Durante toda su vida, Amancio ejerció cuanto pudo como gran bromista; naturalmente eran bromas blancas, nunca pesadas. Sus compañeros más cercanos no se libraron de sus chanzas bien articuladas. Tanto se contaron y se celebraron aquellas divertidas jugarretas entre amigos y conocidos, que Amancio terminó por escribirlas no hace muchos años para que no se tergiversaran en su transmisión del boca a boca.

José Luís Azacárraga Bustamente, autor de la novela que inspiró la película Botón de ancla, fue un gran amigo y compañero suyo, quien propició su llegada a la Escuela Naval tras un trueque de destinos a finales de los años 40.

Hasta hace un año y medio, aproximadamente, Amancio gozó de una memoria verdaderamente prodigiosa. Todo lo que recordaba, lo contaba con una precisión admirable; siempre daba el nombre y los dos apellidos de las personas de las que hablaba, por difíciles que fueran. Era detallista en sus relatos hasta decir basta. De modo que para mí fue como un pozo sin fondo de anecdotario y sabiduría sobre personas y cosas de Pontevedra de aquella, como diría su hermano Rafael.

A Amancio le sorprendía mucho, a su vez, la documentación que yo aportaba en mis crónicas. Tanto le gustó el primer libro Pontevedra, de vuelta y media, que me sentí en la obligación de dedicarle el segundo, Esencias de Pontevedra, para mostrarle mi agradecimiento eterno por su ayuda inconmensurable. Como siempre hacía cada vez que leía algo mío, enseguida me llamó por teléfono para felicitarme cariñosamente a finales del pasado año, cuando acababa de cumplir 99 años.

"Ya sabes que ahora no puedo leer muy bien, pero me ayudé con la lupa", me dijo con su jovialidad característica.

La última vez que pasé largo rato en su casa de la calle San Pedro Alcántara -nombre propuesto por él mismo durante su breve estancia como concejal del Ayuntamiento a principios de los años 50- me rogó encarecidamente que dedicara una de mis crónicas a Julio Veiga Alonso, el porriñés que localizó los restos de Puerto del Hambre; una verdadera epopeya marinera. Amancio jugó un papel destacado en ese magnífico descubrimiento que me narró con pelos y señales. Esta deuda pendiente saldaré en cuanto pueda.

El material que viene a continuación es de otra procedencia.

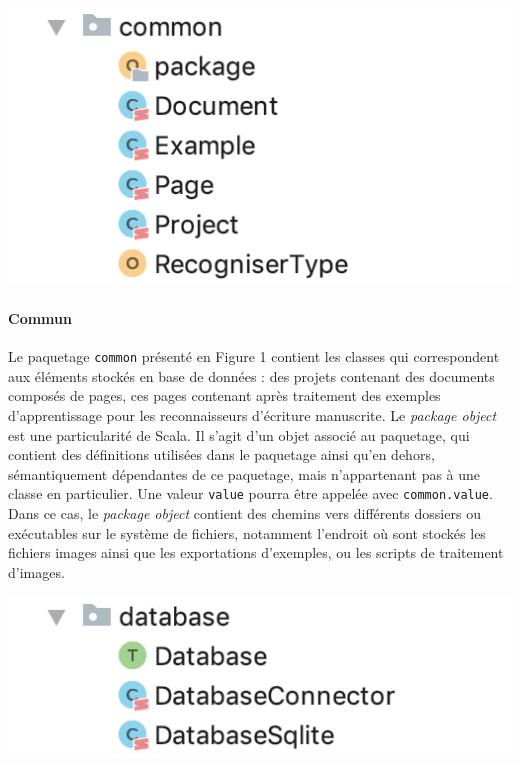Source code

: \begin{mdframed}[frametitle={Figure 1 : Paquetage \texttt{common}}, innerbottommargin=10]
\begin{center}
\includegraphics[scale=0.7]{assets/common.png}
\end{center}
\end{mdframed}

\paragraph{Commun}
Le paquetage \texttt{common} présenté en Figure 1 contient les classes qui correspondent aux éléments stockés en base de données : des projets contenant des documents composés de pages, ces pages contenant après traitement des exemples d'apprentissage pour les reconnaisseurs d'écriture manuscrite. Le \textit{package object} est une particularité de Scala. Il s'agit d'un objet associé au paquetage, qui contient des définitions utilisées dans le paquetage ainsi qu'en dehors, sémantiquement dépendantes de ce paquetage, mais n'appartenant pas à une classe en particulier. Une valeur \texttt{value} pourra être appelée avec \texttt{common.value}. Dans ce cas, le \textit{package object} contient des chemins vers différents dossiers ou exécutables sur le système de fichiers, notamment l'endroit où sont stockés les fichiers images ainsi que les exportations d'exemples, ou les scripts de traitement d'images.

\begin{mdframed}[frametitle={Figure 1 : Paquetage \texttt{database}}, innerbottommargin=10]
\begin{center}
\includegraphics[scale=0.7]{assets/database.png}
\end{center}
\end{mdframed}

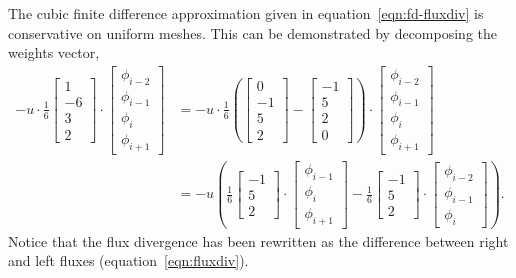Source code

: \documentclass{article}
\begin{document}
The cubic finite difference approximation given in equation~\eqref{eqn:fd-fluxdiv} is conservative on uniform meshes.  This can be demonstrated by decomposing the weights vector,
\begin{align}
	-u \cdot \frac{1}{6}
	\begin{bmatrix}
		1 \\ -6 \\ 3 \\ 2
	\end{bmatrix}
	\cdot
	\begin{bmatrix}
		\phi_{i-2} \\
		\phi_{i-1} \\
		\phi_i \\
		\phi_{i+1}
	\end{bmatrix}
	&= 
	-u \cdot
	\frac{1}{6}
	\left(
	\begin{bmatrix}
		0 \\ -1 \\ 5 \\ 2
	\end{bmatrix}
	-
	\begin{bmatrix}
		-1 \\ 5 \\ 2 \\ 0
	\end{bmatrix}
	\right)
	\cdot
	\begin{bmatrix}
		\phi_{i-2} \\
		\phi_{i-1} \\
		\phi_i \\
		\phi_{i+1}
	\end{bmatrix} \\
	&=
	-u \left(
	\frac{1}{6}
	\begin{bmatrix}
		-1 \\ 5 \\ 2
	\end{bmatrix}
	\cdot
	\begin{bmatrix}
		\phi_{i-1} \\
		\phi_i \\
		\phi_{i+1}
	\end{bmatrix}
	-
	\frac{1}{6}
	\begin{bmatrix}
		-1 \\ 5 \\ 2
	\end{bmatrix}
	\cdot
	\begin{bmatrix}
		\phi_{i-2} \\
		\phi_{i-1} \\
		\phi_i
	\end{bmatrix} \right) \text{.} \label{eqn:fd-fluxcoeffs}
\end{align}
Notice that the flux divergence has been rewritten as the difference between right and left fluxes (equation~\ref{eqn:fluxdiv}).
\end{document}
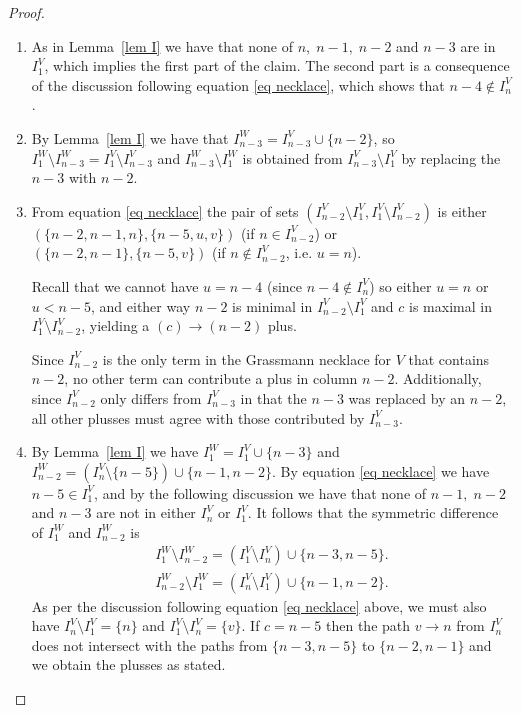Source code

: \documentclass[11pt]{article}
\theoremstyle{remark}
\theoremstyle{definition}
\begin{document}
\begin{proof}
\begin{enumerate}  

\item As in Lemma~\ref{lem I} we have that none of $n,\; n-1, \; n-2$ and $n-3$ are in $I_1^V$, which implies the first part of the claim. The second part is a consequence of the discussion following equation \eqref{eq necklace}, which shows that $n-4 \not\in I_n^V$. 

\item By Lemma~\ref{lem I} we have that $I_{n-3}^W = I_{n-3}^V \cup \{n-2\}$, so $I_{1}^W \setminus I_{n-3}^W = I_1^V \setminus I_{n-3}^V$ and $I_{n-3}^W \setminus I_1^W$ is obtained from $I_{n-3}^V \setminus I_{1}^V$ by replacing the $n-3$ with $n-2$.    

\item From equation \eqref{eq necklace} the pair of sets $(I_{n-2}^V\setminus I_1^V, I_1^V\setminus I_{n-2}^V)$ is either $(\{n-2, n-1, n\}, \{n-5, u, v\})$ (if $n \in I_{n-2}^V$) or $(\{n-2, n-1\}, \{n-5, v\})$ (if $n \not\in I_{n-2}^V$, i.e. $u = n$).

Recall that we cannot have $u = n-4$ (since $n-4 \notin I_n^V$) so either $u = n$ or $u < n-5$, and either way $n-2$ is minimal in $I_{n-2}^V\setminus I_1^V$ and $c$ is maximal in $I_1^V \setminus I_{n-2}^V$, yielding a $(c) \rightarrow (n-2)$ plus. 

Since $I_{n-2}^V$ is the only term in the Grassmann necklace for $V$ that contains $n-2$, no other term can contribute a plus in column $n-2$. Additionally, since $I_{n-2}^V$ only differs from $I_{n-3}^V$ in that the $n-3$ was replaced by an $n-2$, all other plusses must agree with those contributed by $I_{n-3}^V$. 

\item By Lemma~\ref{lem I} we have $I_1^W = I_1^V\cup \{n-3\}$ and $I_{n-2}^W = (I_n^V \setminus \{n-5\}) \cup \{n-1,n-2\}$. By equation \eqref{eq necklace} we have $n-5 \in I_1^V$, and by the following discussion we have that none of $n-1,\;n-2$ and $n-3$ are not in either $I_n^V$ or $I_1^V$. It follows that the symmetric difference of $I_1^W$ and $I_{n-2}^W$ is
    \begin{gather*}
    I_1^W \setminus I_{n-2}^W  = (I_1^V\setminus I_n^V) \cup \{n-3, n-5\}. \\
    I_{n-2}^W \setminus I_1^W  = (I_n^V\setminus I_1^V) \cup \{n-1, n-2\}.
\end{gather*}
As per the discussion following equation \eqref{eq necklace} above, we must also have $I_n^V\setminus I_1^V = \{n\}$ and ${I_1^V\setminus I_n^V = \{v\}}$. If $c = n-5$ then the path $v \rightarrow n$ from $I_n^V$ does not intersect with the paths from $\{n-3, n-5\}$ to $\{n-2, n-1\}$ and we obtain the plusses as stated.
    

\end{enumerate}
\end{proof}
\end{document}
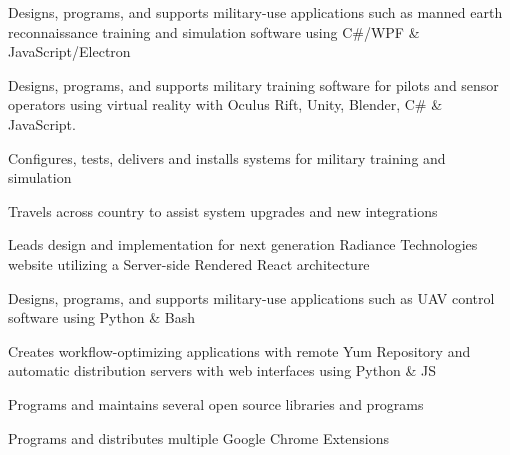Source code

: \documentclass[]{resume}
\begin{document}
\begin{minipage}[t]{0.69\textwidth}
\sectionsep

\begin{tightemize}
\item Designs, programs, and supports military-use applications such as manned earth reconnaissance training and simulation software using C\#/WPF \& JavaScript/Electron
\item Designs, programs, and supports military training software for pilots and sensor operators using virtual reality with Oculus Rift, Unity, Blender, C\# \& JavaScript.
\item Configures, tests, delivers and installs systems for military training and simulation
\item Travels across country to assist system upgrades and new integrations
\item Leads design and implementation for next generation Radiance Technologies website utilizing a Server-side Rendered React architecture
\end{tightemize}

\sectionsep

\begin{tightemize}
\item Designs, programs, and supports military-use applications such as UAV control software using Python \& Bash
\item Creates workflow-optimizing applications with remote Yum Repository and automatic distribution servers with web interfaces using Python \& JS
\end{tightemize}

\sectionsep

\descript{}
\begin{tightemize}
\item Programs and maintains several open source libraries and programs
\item Programs and distributes multiple Google Chrome Extensions
\end{tightemize}


\end{minipage}
\end{document}
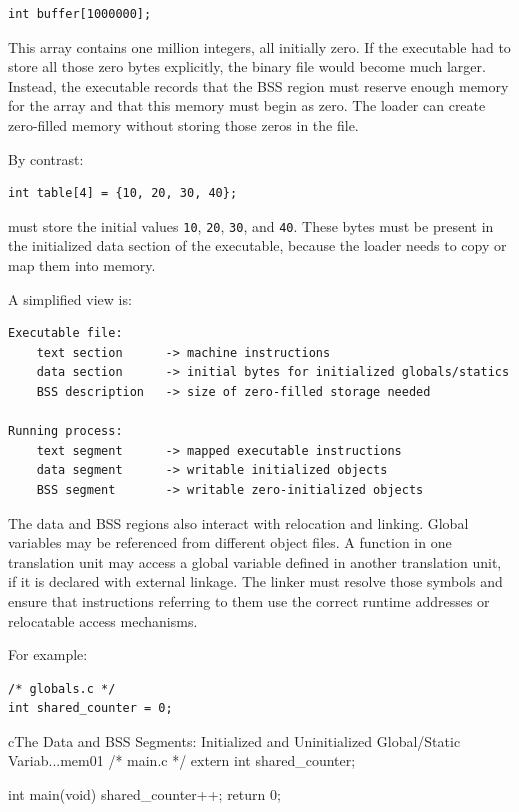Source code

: \begin{verbatim}
int buffer[1000000];
\end{verbatim}

This array contains one million integers, all initially zero. If the executable had to store all those zero bytes explicitly, the binary file would become much larger. Instead, the executable records that the BSS region must reserve enough memory for the array and that this memory must begin as zero. The loader can create zero-filled memory without storing those zeros in the file.

By contrast:

\begin{verbatim}
int table[4] = {10, 20, 30, 40};
\end{verbatim}

must store the initial values \texttt{10}, \texttt{20}, \texttt{30}, and \texttt{40}. These bytes must be present in the initialized data section of the executable, because the loader needs to copy or map them into memory.

A simplified view is:

\begin{verbatim}
Executable file:
    text section      -> machine instructions
    data section      -> initial bytes for initialized globals/statics
    BSS description   -> size of zero-filled storage needed

Running process:
    text segment      -> mapped executable instructions
    data segment      -> writable initialized objects
    BSS segment       -> writable zero-initialized objects
\end{verbatim}

The data and BSS regions also interact with relocation and linking. Global variables may be referenced from different object files. A function in one translation unit may access a global variable defined in another translation unit, if it is declared with external linkage. The linker must resolve those symbols and ensure that instructions referring to them use the correct runtime addresses or relocatable access mechanisms.

For example:

\begin{verbatim}
/* globals.c */
int shared_counter = 0;
\end{verbatim}

\begin{codebox}[]{c}{The Data and BSS Segments: Initialized and Uninitialized Global/Static Variab...}{mem01}
/* main.c */
extern int shared_counter;

int main(void) {
    shared_counter++;
    return 0;
}
\end{codebox}


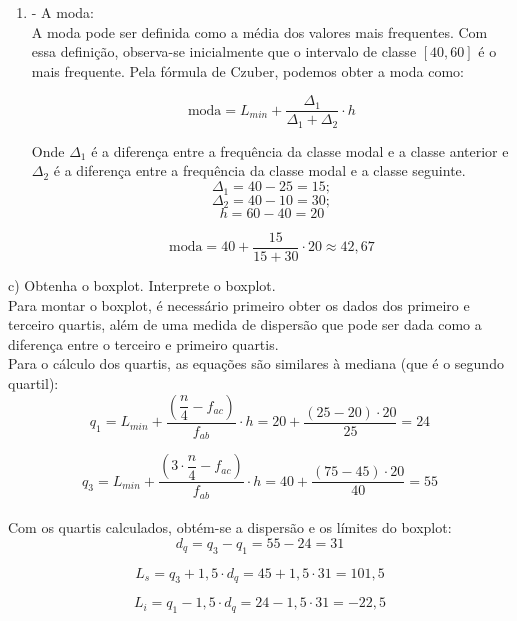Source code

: \begin{enumerate}[i]
    \item- A moda:
          \\

          A moda pode ser definida como a média dos valores mais frequentes. Com essa definição, observa-se inicialmente que o intervalo de classe $[40,60]$ é o mais frequente. Pela fórmula de Czuber, podemos obter a moda como:

          \[
              \text{moda} = L_{min} + \frac{\varDelta_1}{\varDelta_1 + \varDelta_2} \cdot h
          \]

          Onde $\varDelta_1$ é a diferença entre a frequência da classe modal e a classe anterior e $\varDelta_2$ é a diferença entre a frequência da classe modal e a classe seguinte.
          \\
          \[\varDelta_1 = 40 - 25 = 15; \]
          \[\varDelta_2 = 40 - 10 = 30; \]
          \[h= 60-40=20 \]

          \begin{equation}
              \text{moda} = 40 + \frac{15}{15+30} \cdot 20 \approx  42,67
          \end{equation}
\end{enumerate}

c) Obtenha o boxplot. Interprete o boxplot.
\\

Para montar o boxplot, é necessário primeiro obter os dados dos primeiro e terceiro quartis, além de uma medida de dispersão que pode ser dada como a diferença entre o terceiro e primeiro quartis.
\\

Para o cálculo dos quartis, as equações são similares à mediana (que é o segundo quartil):
\\

\[
    q_1 = L_{min} + \frac{\left(\dfrac{n}{4}-f_{ac}\right)}{f_{ab}}\cdot h = 20 + \frac{(25-20)\cdot 20}{25} = 24
\]

\[
    q_3 = L_{min} + \frac{\left(3\cdot\dfrac{n}{4}-f_{ac}\right)}{f_{ab}}\cdot h = 40 + \frac{(75-45)\cdot 20}{40} = 55
\]
\\

Com os quartis calculados, obtém-se a dispersão e os límites do boxplot:
\\

\[
    d_q = q_3 - q_1 = 55 - 24 = 31
\]

\[
    L_s = q_3 + 1,5\cdot d_q = 45 +1,5\cdot 31 = 101,5
\]

\[
    L_i = q_1 - 1,5\cdot d_q = 24 - 1,5\cdot 31 = -22,5
\]
\\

Amancio Landín Carrasco ya descansa en paz con su Marujiña del alma, al fin. Quizá ahora recobre todo su sentido ese homenaje que preparaba el Gremio de Mareantes junto al Monumento a los Navegantes, en Las Palmeras, y que permita la plena recuperación del conjunto escultórico diseñado por él mismo hace más de medio siglo para perpetuar la gloria de aquellos históricos marinos.